■ **Activity**:
Scan the records beneath this line for the line holding "Magick is an" and the line holding "That Truth might", then transcribe exactly those two and all lines between.

Start of Data provided

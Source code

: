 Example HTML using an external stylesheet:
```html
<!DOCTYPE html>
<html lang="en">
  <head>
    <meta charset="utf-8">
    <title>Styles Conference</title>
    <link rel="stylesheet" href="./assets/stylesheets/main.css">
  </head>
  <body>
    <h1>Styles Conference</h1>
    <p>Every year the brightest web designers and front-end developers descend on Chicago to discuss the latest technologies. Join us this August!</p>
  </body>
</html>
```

End of Data provided
Start of Data provided

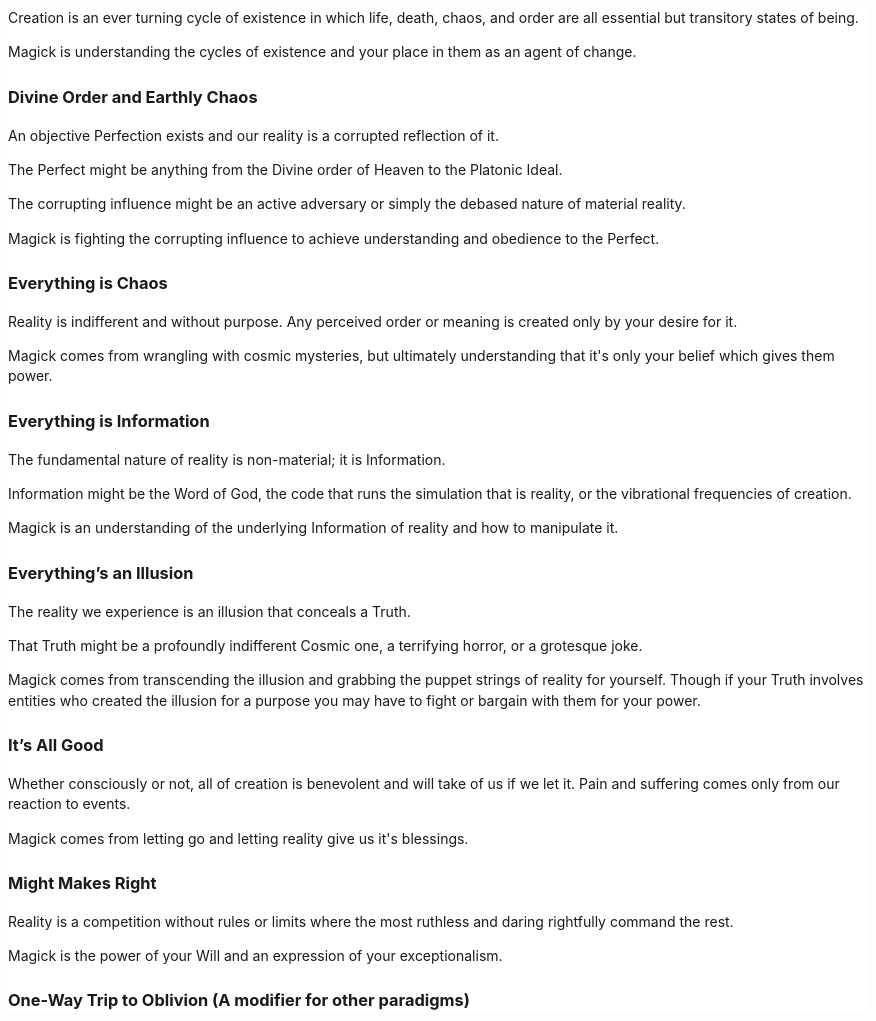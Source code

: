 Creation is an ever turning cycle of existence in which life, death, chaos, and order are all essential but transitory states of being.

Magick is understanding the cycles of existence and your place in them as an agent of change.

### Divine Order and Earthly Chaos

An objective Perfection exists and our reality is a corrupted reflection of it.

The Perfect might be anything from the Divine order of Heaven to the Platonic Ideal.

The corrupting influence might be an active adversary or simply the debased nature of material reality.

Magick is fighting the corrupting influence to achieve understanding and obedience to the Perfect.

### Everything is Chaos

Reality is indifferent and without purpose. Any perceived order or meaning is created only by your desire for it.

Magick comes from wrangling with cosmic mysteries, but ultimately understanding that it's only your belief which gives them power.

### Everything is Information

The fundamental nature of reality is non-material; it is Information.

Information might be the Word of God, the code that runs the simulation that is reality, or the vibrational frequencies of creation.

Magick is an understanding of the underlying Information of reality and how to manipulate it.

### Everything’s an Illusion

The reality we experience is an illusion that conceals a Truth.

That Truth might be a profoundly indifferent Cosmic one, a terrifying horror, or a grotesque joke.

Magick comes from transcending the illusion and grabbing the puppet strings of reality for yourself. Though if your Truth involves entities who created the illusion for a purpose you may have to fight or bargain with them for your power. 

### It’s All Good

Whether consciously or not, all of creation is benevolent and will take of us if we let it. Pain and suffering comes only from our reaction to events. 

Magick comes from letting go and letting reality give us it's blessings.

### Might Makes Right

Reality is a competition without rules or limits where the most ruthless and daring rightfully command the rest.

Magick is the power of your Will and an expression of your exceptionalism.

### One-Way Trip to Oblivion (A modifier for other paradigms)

End of Data provided
Start of Data provided

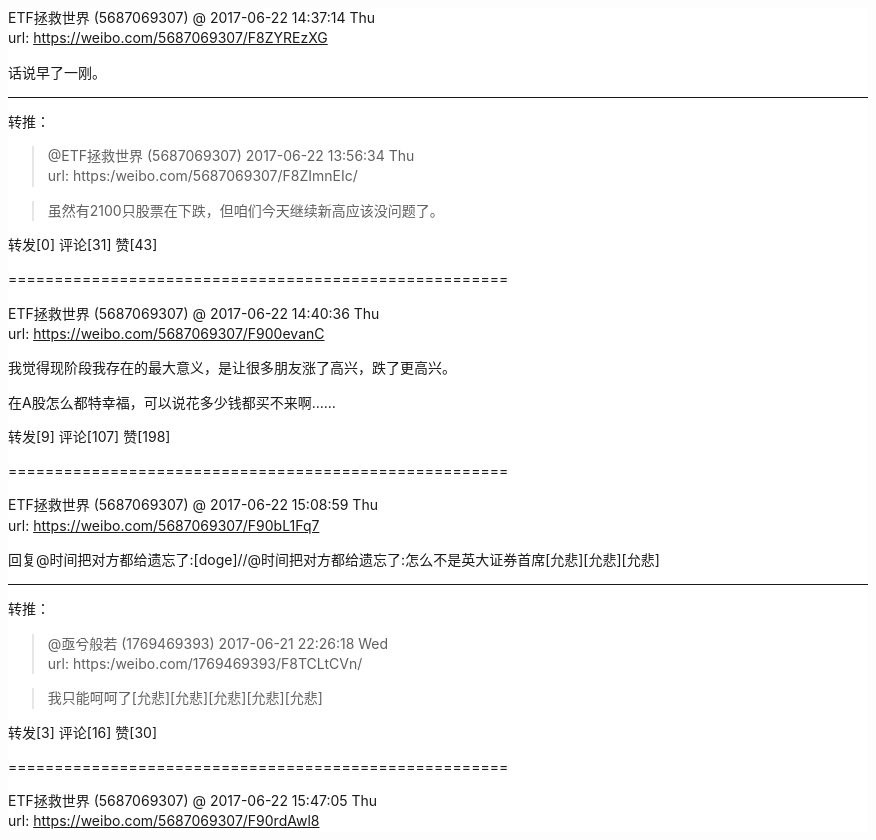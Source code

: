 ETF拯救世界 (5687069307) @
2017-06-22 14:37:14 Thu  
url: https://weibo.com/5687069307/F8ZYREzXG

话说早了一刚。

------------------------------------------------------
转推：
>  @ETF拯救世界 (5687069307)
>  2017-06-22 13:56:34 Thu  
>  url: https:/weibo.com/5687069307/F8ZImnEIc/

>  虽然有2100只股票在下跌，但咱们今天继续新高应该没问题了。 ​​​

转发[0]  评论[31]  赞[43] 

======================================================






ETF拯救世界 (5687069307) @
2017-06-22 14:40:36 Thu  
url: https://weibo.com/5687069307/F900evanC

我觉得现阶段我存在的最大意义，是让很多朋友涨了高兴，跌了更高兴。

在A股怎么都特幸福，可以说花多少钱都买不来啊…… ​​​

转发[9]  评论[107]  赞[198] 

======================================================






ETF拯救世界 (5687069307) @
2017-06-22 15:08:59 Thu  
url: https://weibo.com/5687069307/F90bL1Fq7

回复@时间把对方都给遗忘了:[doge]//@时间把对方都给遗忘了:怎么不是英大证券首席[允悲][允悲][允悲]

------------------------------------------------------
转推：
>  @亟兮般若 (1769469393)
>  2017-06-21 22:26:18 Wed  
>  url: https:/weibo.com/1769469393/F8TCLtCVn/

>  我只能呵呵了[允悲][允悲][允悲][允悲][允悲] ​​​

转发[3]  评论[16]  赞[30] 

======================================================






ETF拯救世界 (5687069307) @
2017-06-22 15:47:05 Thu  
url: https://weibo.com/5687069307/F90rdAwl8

End of Data provided

■ **Exercise solution**:
Magick is an understanding of the underlying Information of reality and how to manipulate it.

### Everything’s an Illusion

The reality we experience is an illusion that conceals a Truth.

That Truth might be a profoundly indifferent Cosmic one, a terrifying horror, or a grotesque joke.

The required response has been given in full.